→ **EXERCISE REQUIREMENTS**
From the first line to the last, copy the listing exactly and omit the images.

→ **SUPPLIED RECORDS**
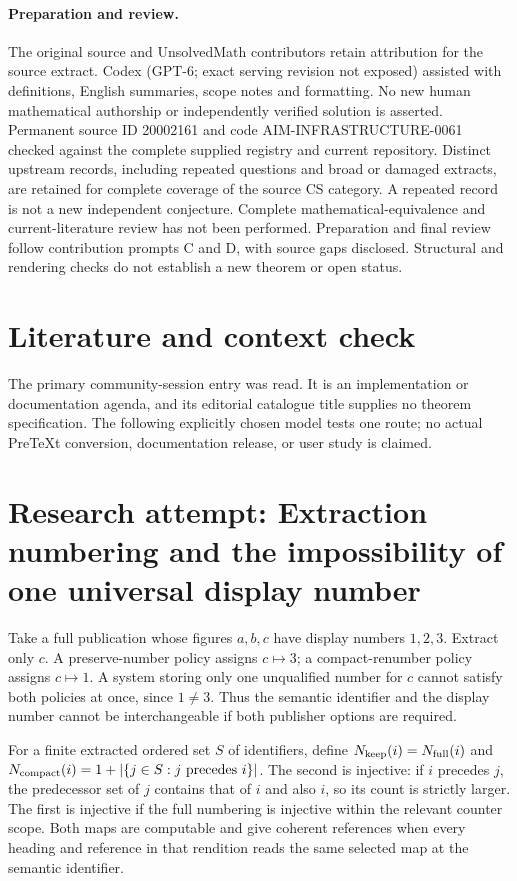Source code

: \documentclass[11pt]{article}
\begin{document}
\paragraph{Preparation and review.}
The original source and UnsolvedMath contributors retain attribution for the source extract. Codex (GPT-6; exact serving revision not exposed) assisted with definitions, English summaries, scope notes and formatting. No new human mathematical authorship or independently verified solution is asserted. Permanent source ID 20002161 and code AIM-INFRASTRUCTURE-0061 checked against the complete supplied registry and current repository. Distinct upstream records, including repeated questions and broad or damaged extracts, are retained for complete coverage of the source CS category. A repeated record is not a new independent conjecture. Complete mathematical-equivalence and current-literature review has not been performed. Preparation and final review follow contribution prompts C and D, with source gaps disclosed. Structural and rendering checks do not establish a new theorem or open status.
\label{end:20002161}

\section{Literature and context check}
The primary community-session entry was read. It is an implementation or documentation agenda, and its editorial catalogue title supplies no theorem specification. The following explicitly chosen model tests one route; no actual PreTeXt conversion, documentation release, or user study is claimed.
\section{Research attempt: Extraction numbering and the impossibility of one universal display number}
Take a full publication whose figures $a,b,c$ have display numbers $1,2,3$. Extract only $c$. A preserve-number policy assigns $c\mapsto3$; a compact-renumber policy assigns $c\mapsto1$. A system storing only one unqualified number for $c$ cannot satisfy both policies at once, since $1\ne3$. Thus the semantic identifier and the display number cannot be interchangeable if both publisher options are required.

For a finite extracted ordered set $S$ of identifiers, define $N_{\rm keep}(i)=N_{\rm full}(i)$ and $N_{\rm compact}(i)=1+|\{j\in S:j\text{ precedes }i\}|$. The second is injective: if $i$ precedes $j$, the predecessor set of $j$ contains that of $i$ and also $i$, so its count is strictly larger. The first is injective if the full numbering is injective within the relevant counter scope. Both maps are computable and give coherent references when every heading and reference in that rendition reads the same selected map at the semantic identifier.
\end{document}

→ **RESPONSE TO THE TASK**
Source code

: \documentclass[11pt]{article}
\begin{document}
\paragraph{Preparation and review.}
The original source and UnsolvedMath contributors retain attribution for the source extract. Codex (GPT-6; exact serving revision not exposed) assisted with definitions, English summaries, scope notes and formatting. No new human mathematical authorship or independently verified solution is asserted. Permanent source ID 20002161 and code AIM-INFRASTRUCTURE-0061 checked against the complete supplied registry and current repository. Distinct upstream records, including repeated questions and broad or damaged extracts, are retained for complete coverage of the source CS category. A repeated record is not a new independent conjecture. Complete mathematical-equivalence and current-literature review has not been performed. Preparation and final review follow contribution prompts C and D, with source gaps disclosed. Structural and rendering checks do not establish a new theorem or open status.
\label{end:20002161}

\section{Literature and context check}
The primary community-session entry was read. It is an implementation or documentation agenda, and its editorial catalogue title supplies no theorem specification. The following explicitly chosen model tests one route; no actual PreTeXt conversion, documentation release, or user study is claimed.
\section{Research attempt: Extraction numbering and the impossibility of one universal display number}
Take a full publication whose figures $a,b,c$ have display numbers $1,2,3$. Extract only $c$. A preserve-number policy assigns $c\mapsto3$; a compact-renumber policy assigns $c\mapsto1$. A system storing only one unqualified number for $c$ cannot satisfy both policies at once, since $1\ne3$. Thus the semantic identifier and the display number cannot be interchangeable if both publisher options are required.

For a finite extracted ordered set $S$ of identifiers, define $N_{\rm keep}(i)=N_{\rm full}(i)$ and $N_{\rm compact}(i)=1+|\{j\in S:j\text{ precedes }i\}|$. The second is injective: if $i$ precedes $j$, the predecessor set of $j$ contains that of $i$ and also $i$, so its count is strictly larger. The first is injective if the full numbering is injective within the relevant counter scope. Both maps are computable and give coherent references when every heading and reference in that rendition reads the same selected map at the semantic identifier.
\end{document}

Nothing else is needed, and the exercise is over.